• RECORDS SHOWN
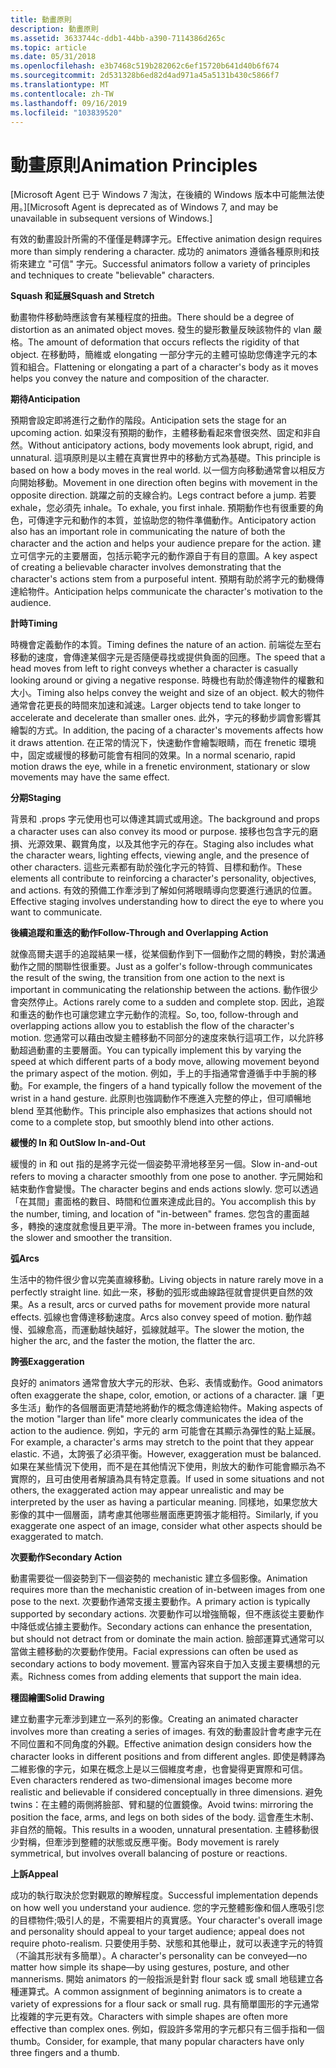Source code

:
 ```yaml
---
title: 動畫原則
description: 動畫原則
ms.assetid: 3633744c-ddb1-44bb-a390-7114386d265c
ms.topic: article
ms.date: 05/31/2018
ms.openlocfilehash: e3b7468c519b282062c6ef15720b641d40b6f674
ms.sourcegitcommit: 2d531328b6ed82d4ad971a45a5131b430c5866f7
ms.translationtype: MT
ms.contentlocale: zh-TW
ms.lasthandoff: 09/16/2019
ms.locfileid: "103839520"
---
```

# <a name="animation-principles"></a><span data-ttu-id="479f0-103">動畫原則</span><span class="sxs-lookup"><span data-stu-id="479f0-103">Animation Principles</span></span>

<span data-ttu-id="479f0-104">\[Microsoft Agent 已于 Windows 7 淘汰，在後續的 Windows 版本中可能無法使用。\]</span><span class="sxs-lookup"><span data-stu-id="479f0-104">\[Microsoft Agent is deprecated as of Windows 7, and may be unavailable in subsequent versions of Windows.\]</span></span>

<span data-ttu-id="479f0-105">有效的動畫設計所需的不僅僅是轉譯字元。</span><span class="sxs-lookup"><span data-stu-id="479f0-105">Effective animation design requires more than simply rendering a character.</span></span> <span data-ttu-id="479f0-106">成功的 animators 遵循各種原則和技術來建立 "可信" 字元。</span><span class="sxs-lookup"><span data-stu-id="479f0-106">Successful animators follow a variety of principles and techniques to create "believable" characters.</span></span>

<span data-ttu-id="479f0-107">**Squash 和延展**</span><span class="sxs-lookup"><span data-stu-id="479f0-107">**Squash and Stretch**</span></span>

<span data-ttu-id="479f0-108">動畫物件移動時應該會有某種程度的扭曲。</span><span class="sxs-lookup"><span data-stu-id="479f0-108">There should be a degree of distortion as an animated object moves.</span></span> <span data-ttu-id="479f0-109">發生的變形數量反映該物件的 vlan 嚴格。</span><span class="sxs-lookup"><span data-stu-id="479f0-109">The amount of deformation that occurs reflects the rigidity of that object.</span></span> <span data-ttu-id="479f0-110">在移動時，簡維或 elongating 一部分字元的主體可協助您傳達字元的本質和組合。</span><span class="sxs-lookup"><span data-stu-id="479f0-110">Flattening or elongating a part of a character's body as it moves helps you convey the nature and composition of the character.</span></span>

<span data-ttu-id="479f0-111">**期待**</span><span class="sxs-lookup"><span data-stu-id="479f0-111">**Anticipation**</span></span>

<span data-ttu-id="479f0-112">預期會設定即將進行之動作的階段。</span><span class="sxs-lookup"><span data-stu-id="479f0-112">Anticipation sets the stage for an upcoming action.</span></span> <span data-ttu-id="479f0-113">如果沒有預期的動作，主體移動看起來會很突然、固定和非自然。</span><span class="sxs-lookup"><span data-stu-id="479f0-113">Without anticipatory actions, body movements look abrupt, rigid, and unnatural.</span></span> <span data-ttu-id="479f0-114">這項原則是以主體在真實世界中的移動方式為基礎。</span><span class="sxs-lookup"><span data-stu-id="479f0-114">This principle is based on how a body moves in the real world.</span></span> <span data-ttu-id="479f0-115">以一個方向移動通常會以相反方向開始移動。</span><span class="sxs-lookup"><span data-stu-id="479f0-115">Movement in one direction often begins with movement in the opposite direction.</span></span> <span data-ttu-id="479f0-116">跳躍之前的支線合約。</span><span class="sxs-lookup"><span data-stu-id="479f0-116">Legs contract before a jump.</span></span> <span data-ttu-id="479f0-117">若要 exhale，您必須先 inhale。</span><span class="sxs-lookup"><span data-stu-id="479f0-117">To exhale, you first inhale.</span></span> <span data-ttu-id="479f0-118">預期動作也有很重要的角色，可傳達字元和動作的本質，並協助您的物件準備動作。</span><span class="sxs-lookup"><span data-stu-id="479f0-118">Anticipatory action also has an important role in communicating the nature of both the character and the action and helps your audience prepare for the action.</span></span> <span data-ttu-id="479f0-119">建立可信字元的主要層面，包括示範字元的動作源自于有目的意圖。</span><span class="sxs-lookup"><span data-stu-id="479f0-119">A key aspect of creating a believable character involves demonstrating that the character's actions stem from a purposeful intent.</span></span> <span data-ttu-id="479f0-120">預期有助於將字元的動機傳達給物件。</span><span class="sxs-lookup"><span data-stu-id="479f0-120">Anticipation helps communicate the character's motivation to the audience.</span></span>

<span data-ttu-id="479f0-121">**計時**</span><span class="sxs-lookup"><span data-stu-id="479f0-121">**Timing**</span></span>

<span data-ttu-id="479f0-122">時機會定義動作的本質。</span><span class="sxs-lookup"><span data-stu-id="479f0-122">Timing defines the nature of an action.</span></span> <span data-ttu-id="479f0-123">前端從左至右移動的速度，會傳達某個字元是否隨便尋找或提供負面的回應。</span><span class="sxs-lookup"><span data-stu-id="479f0-123">The speed that a head moves from left to right conveys whether a character is casually looking around or giving a negative response.</span></span> <span data-ttu-id="479f0-124">時機也有助於傳達物件的權數和大小。</span><span class="sxs-lookup"><span data-stu-id="479f0-124">Timing also helps convey the weight and size of an object.</span></span> <span data-ttu-id="479f0-125">較大的物件通常會花更長的時間來加速和減速。</span><span class="sxs-lookup"><span data-stu-id="479f0-125">Larger objects tend to take longer to accelerate and decelerate than smaller ones.</span></span> <span data-ttu-id="479f0-126">此外，字元的移動步調會影響其繪製的方式。</span><span class="sxs-lookup"><span data-stu-id="479f0-126">In addition, the pacing of a character's movements affects how it draws attention.</span></span> <span data-ttu-id="479f0-127">在正常的情況下，快速動作會繪製眼睛，而在 frenetic 環境中，固定或緩慢的移動可能會有相同的效果。</span><span class="sxs-lookup"><span data-stu-id="479f0-127">In a normal scenario, rapid motion draws the eye, while in a frenetic environment, stationary or slow movements may have the same effect.</span></span>

<span data-ttu-id="479f0-128">**分期**</span><span class="sxs-lookup"><span data-stu-id="479f0-128">**Staging**</span></span>

<span data-ttu-id="479f0-129">背景和 .props 字元使用也可以傳達其調式或用途。</span><span class="sxs-lookup"><span data-stu-id="479f0-129">The background and props a character uses can also convey its mood or purpose.</span></span> <span data-ttu-id="479f0-130">接移也包含字元的磨損、光源效果、觀賞角度，以及其他字元的存在。</span><span class="sxs-lookup"><span data-stu-id="479f0-130">Staging also includes what the character wears, lighting effects, viewing angle, and the presence of other characters.</span></span> <span data-ttu-id="479f0-131">這些元素都有助於強化字元的特質、目標和動作。</span><span class="sxs-lookup"><span data-stu-id="479f0-131">These elements all contribute to reinforcing a character's personality, objectives, and actions.</span></span> <span data-ttu-id="479f0-132">有效的預備工作牽涉到了解如何將眼睛導向您要進行通訊的位置。</span><span class="sxs-lookup"><span data-stu-id="479f0-132">Effective staging involves understanding how to direct the eye to where you want to communicate.</span></span>

<span data-ttu-id="479f0-133">**後續追蹤和重迭的動作**</span><span class="sxs-lookup"><span data-stu-id="479f0-133">**Follow-Through and Overlapping Action**</span></span>

<span data-ttu-id="479f0-134">就像高爾夫選手的追蹤結果一樣，從某個動作到下一個動作之間的轉換，對於溝通動作之間的關聯性很重要。</span><span class="sxs-lookup"><span data-stu-id="479f0-134">Just as a golfer's follow-through communicates the result of the swing, the transition from one action to the next is important in communicating the relationship between the actions.</span></span> <span data-ttu-id="479f0-135">動作很少會突然停止。</span><span class="sxs-lookup"><span data-stu-id="479f0-135">Actions rarely come to a sudden and complete stop.</span></span> <span data-ttu-id="479f0-136">因此，追蹤和重迭的動作也可讓您建立字元動作的流程。</span><span class="sxs-lookup"><span data-stu-id="479f0-136">So, too, follow-through and overlapping actions allow you to establish the flow of the character's motion.</span></span> <span data-ttu-id="479f0-137">您通常可以藉由改變主體移動不同部分的速度來執行這項工作，以允許移動超過動畫的主要層面。</span><span class="sxs-lookup"><span data-stu-id="479f0-137">You can typically implement this by varying the speed at which different parts of a body move, allowing movement beyond the primary aspect of the motion.</span></span> <span data-ttu-id="479f0-138">例如，手上的手指通常會遵循手中手腕的移動。</span><span class="sxs-lookup"><span data-stu-id="479f0-138">For example, the fingers of a hand typically follow the movement of the wrist in a hand gesture.</span></span> <span data-ttu-id="479f0-139">此原則也強調動作不應進入完整的停止，但可順暢地 blend 至其他動作。</span><span class="sxs-lookup"><span data-stu-id="479f0-139">This principle also emphasizes that actions should not come to a complete stop, but smoothly blend into other actions.</span></span>

<span data-ttu-id="479f0-140">**緩慢的 In 和 Out**</span><span class="sxs-lookup"><span data-stu-id="479f0-140">**Slow In-and-Out**</span></span>

<span data-ttu-id="479f0-141">緩慢的 in 和 out 指的是將字元從一個姿勢平滑地移至另一個。</span><span class="sxs-lookup"><span data-stu-id="479f0-141">Slow in-and-out refers to moving a character smoothly from one pose to another.</span></span> <span data-ttu-id="479f0-142">字元開始和結束動作會變慢。</span><span class="sxs-lookup"><span data-stu-id="479f0-142">The character begins and ends actions slowly.</span></span> <span data-ttu-id="479f0-143">您可以透過「在其間」畫面格的數目、時間和位置來達成此目的。</span><span class="sxs-lookup"><span data-stu-id="479f0-143">You accomplish this by the number, timing, and location of "in-between" frames.</span></span> <span data-ttu-id="479f0-144">您包含的畫面越多，轉換的速度就愈慢且更平滑。</span><span class="sxs-lookup"><span data-stu-id="479f0-144">The more in-between frames you include, the slower and smoother the transition.</span></span>

<span data-ttu-id="479f0-145">**弧**</span><span class="sxs-lookup"><span data-stu-id="479f0-145">**Arcs**</span></span>

<span data-ttu-id="479f0-146">生活中的物件很少會以完美直線移動。</span><span class="sxs-lookup"><span data-stu-id="479f0-146">Living objects in nature rarely move in a perfectly straight line.</span></span> <span data-ttu-id="479f0-147">如此一來，移動的弧形或曲線路徑就會提供更自然的效果。</span><span class="sxs-lookup"><span data-stu-id="479f0-147">As a result, arcs or curved paths for movement provide more natural effects.</span></span> <span data-ttu-id="479f0-148">弧線也會傳達移動速度。</span><span class="sxs-lookup"><span data-stu-id="479f0-148">Arcs also convey speed of motion.</span></span> <span data-ttu-id="479f0-149">動作越慢、弧線愈高，而運動越快越好，弧線就越平。</span><span class="sxs-lookup"><span data-stu-id="479f0-149">The slower the motion, the higher the arc, and the faster the motion, the flatter the arc.</span></span>

<span data-ttu-id="479f0-150">**誇張**</span><span class="sxs-lookup"><span data-stu-id="479f0-150">**Exaggeration**</span></span>

<span data-ttu-id="479f0-151">良好的 animators 通常會放大字元的形狀、色彩、表情或動作。</span><span class="sxs-lookup"><span data-stu-id="479f0-151">Good animators often exaggerate the shape, color, emotion, or actions of a character.</span></span> <span data-ttu-id="479f0-152">讓「更多生活」動作的各個層面更清楚地將動作的概念傳達給物件。</span><span class="sxs-lookup"><span data-stu-id="479f0-152">Making aspects of the motion "larger than life" more clearly communicates the idea of the action to the audience.</span></span> <span data-ttu-id="479f0-153">例如，字元的 arm 可能會在其顯示為彈性的點上延展。</span><span class="sxs-lookup"><span data-stu-id="479f0-153">For example, a character's arms may stretch to the point that they appear elastic.</span></span> <span data-ttu-id="479f0-154">不過，太誇張了必須平衡。</span><span class="sxs-lookup"><span data-stu-id="479f0-154">However, exaggeration must be balanced.</span></span> <span data-ttu-id="479f0-155">如果在某些情況下使用，而不是在其他情況下使用，則放大的動作可能會顯示為不實際的，且可由使用者解讀為具有特定意義。</span><span class="sxs-lookup"><span data-stu-id="479f0-155">If used in some situations and not others, the exaggerated action may appear unrealistic and may be interpreted by the user as having a particular meaning.</span></span> <span data-ttu-id="479f0-156">同樣地，如果您放大影像的其中一個層面，請考慮其他哪些層面應更誇張才能相符。</span><span class="sxs-lookup"><span data-stu-id="479f0-156">Similarly, if you exaggerate one aspect of an image, consider what other aspects should be exaggerated to match.</span></span>

<span data-ttu-id="479f0-157">**次要動作**</span><span class="sxs-lookup"><span data-stu-id="479f0-157">**Secondary Action**</span></span>

<span data-ttu-id="479f0-158">動畫需要從一個姿勢到下一個姿勢的 mechanistic 建立多個影像。</span><span class="sxs-lookup"><span data-stu-id="479f0-158">Animation requires more than the mechanistic creation of in-between images from one pose to the next.</span></span> <span data-ttu-id="479f0-159">次要動作通常支援主要動作。</span><span class="sxs-lookup"><span data-stu-id="479f0-159">A primary action is typically supported by secondary actions.</span></span> <span data-ttu-id="479f0-160">次要動作可以增強簡報，但不應該從主要動作中降低或佔據主要動作。</span><span class="sxs-lookup"><span data-stu-id="479f0-160">Secondary actions can enhance the presentation, but should not detract from or dominate the main action.</span></span> <span data-ttu-id="479f0-161">臉部運算式通常可以當做主體移動的次要動作使用。</span><span class="sxs-lookup"><span data-stu-id="479f0-161">Facial expressions can often be used as secondary actions to body movement.</span></span> <span data-ttu-id="479f0-162">豐富內容來自于加入支援主要構想的元素。</span><span class="sxs-lookup"><span data-stu-id="479f0-162">Richness comes from adding elements that support the main idea.</span></span>

<span data-ttu-id="479f0-163">**穩固繪圖**</span><span class="sxs-lookup"><span data-stu-id="479f0-163">**Solid Drawing**</span></span>

<span data-ttu-id="479f0-164">建立動畫字元牽涉到建立一系列的影像。</span><span class="sxs-lookup"><span data-stu-id="479f0-164">Creating an animated character involves more than creating a series of images.</span></span> <span data-ttu-id="479f0-165">有效的動畫設計會考慮字元在不同位置和不同角度的外觀。</span><span class="sxs-lookup"><span data-stu-id="479f0-165">Effective animation design considers how the character looks in different positions and from different angles.</span></span> <span data-ttu-id="479f0-166">即使是轉譯為二維影像的字元，如果在概念上是以三個維度考慮，也會變得更實際和可信。</span><span class="sxs-lookup"><span data-stu-id="479f0-166">Even characters rendered as two-dimensional images become more realistic and believable if considered conceptually in three dimensions.</span></span> <span data-ttu-id="479f0-167">避免 twins：在主體的兩側將臉部、臂和腿的位置鏡像。</span><span class="sxs-lookup"><span data-stu-id="479f0-167">Avoid twins: mirroring the position the face, arms, and legs on both sides of the body.</span></span> <span data-ttu-id="479f0-168">這會產生木制、非自然的簡報。</span><span class="sxs-lookup"><span data-stu-id="479f0-168">This results in a wooden, unnatural presentation.</span></span> <span data-ttu-id="479f0-169">主體移動很少對稱，但牽涉到整體的狀態或反應平衡。</span><span class="sxs-lookup"><span data-stu-id="479f0-169">Body movement is rarely symmetrical, but involves overall balancing of posture or reactions.</span></span>

<span data-ttu-id="479f0-170">**上訴**</span><span class="sxs-lookup"><span data-stu-id="479f0-170">**Appeal**</span></span>

<span data-ttu-id="479f0-171">成功的執行取決於您對觀眾的瞭解程度。</span><span class="sxs-lookup"><span data-stu-id="479f0-171">Successful implementation depends on how well you understand your audience.</span></span> <span data-ttu-id="479f0-172">您的字元整體影像和個人應吸引您的目標物件;吸引人的是，不需要相片的真實感。</span><span class="sxs-lookup"><span data-stu-id="479f0-172">Your character's overall image and personality should appeal to your target audience; appeal does not require photo-realism.</span></span> <span data-ttu-id="479f0-173">只要使用手勢、狀態和其他舉止，就可以表達字元的特質（不論其形狀有多簡單）。</span><span class="sxs-lookup"><span data-stu-id="479f0-173">A character's personality can be conveyed—no matter how simple its shape—by using gestures, posture, and other mannerisms.</span></span> <span data-ttu-id="479f0-174">開始 animators 的一般指派是針對 flour sack 或 small 地毯建立各種運算式。</span><span class="sxs-lookup"><span data-stu-id="479f0-174">A common assignment of beginning animators is to create a variety of expressions for a flour sack or small rug.</span></span> <span data-ttu-id="479f0-175">具有簡單圖形的字元通常比複雜的字元更有效。</span><span class="sxs-lookup"><span data-stu-id="479f0-175">Characters with simple shapes are often more effective than complex ones.</span></span> <span data-ttu-id="479f0-176">例如，假設許多常用的字元都只有三個手指和一個 thumb。</span><span class="sxs-lookup"><span data-stu-id="479f0-176">Consider, for example, that many popular characters have only three fingers and a thumb.</span></span>

 

 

• ASSIGNED TASK
Starting from the records above, copy each line where the string "動畫原則" is found.

• THE ANSWER
title: 動畫原則
description: 動畫原則
# <a name="animation-principles"></a><span data-ttu-id="479f0-103">動畫原則</span><span class="sxs-lookup"><span data-stu-id="479f0-103">Animation Principles</span></span>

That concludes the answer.